Exercise:
All lines of the listing that contain "subsection" should be shown in full.

_ _ _ _ _

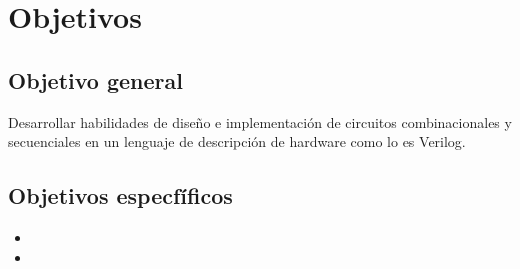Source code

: \newpage
\section{Objetivos}

\subsection{Objetivo general}

Desarrollar habilidades de dise\~ no e implementaci\' on de circuitos combinacionales y secuenciales en un lenguaje de descripci\' on de hardware como lo es Verilog.

\subsection{Objetivos especf\' ificos}
\begin{itemize}
\item 
\item 
\end{itemize}



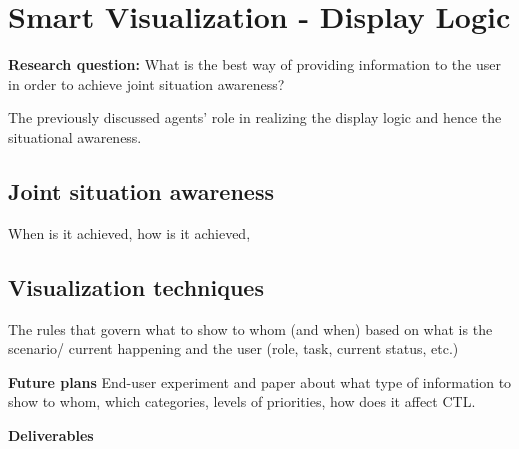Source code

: \section{Smart Visualization - Display Logic}

\textbf{Research question:} What is the best way of providing information to the user in order to achieve joint situation awareness? 

The previously discussed agents' role in realizing the display logic and hence the situational awareness.

\subsection{Joint situation awareness}

When is it achieved, how is it achieved,

\subsection{Visualization techniques}

The rules that govern what to show to whom (and when) based on what is the scenario/ current happening and the user (role, task, current status, etc.) 

\textbf{Future plans} End-user experiment and paper about what type of information to show to whom, which categories, levels of priorities, how does it affect CTL.
  
\textbf{Deliverables}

_ _ _ _ _

Written answer:
\subsection{Objetivo general}
\subsection{Objetivos especf\' ificos}
\subsection{Joint situation awareness}
\subsection{Visualization techniques}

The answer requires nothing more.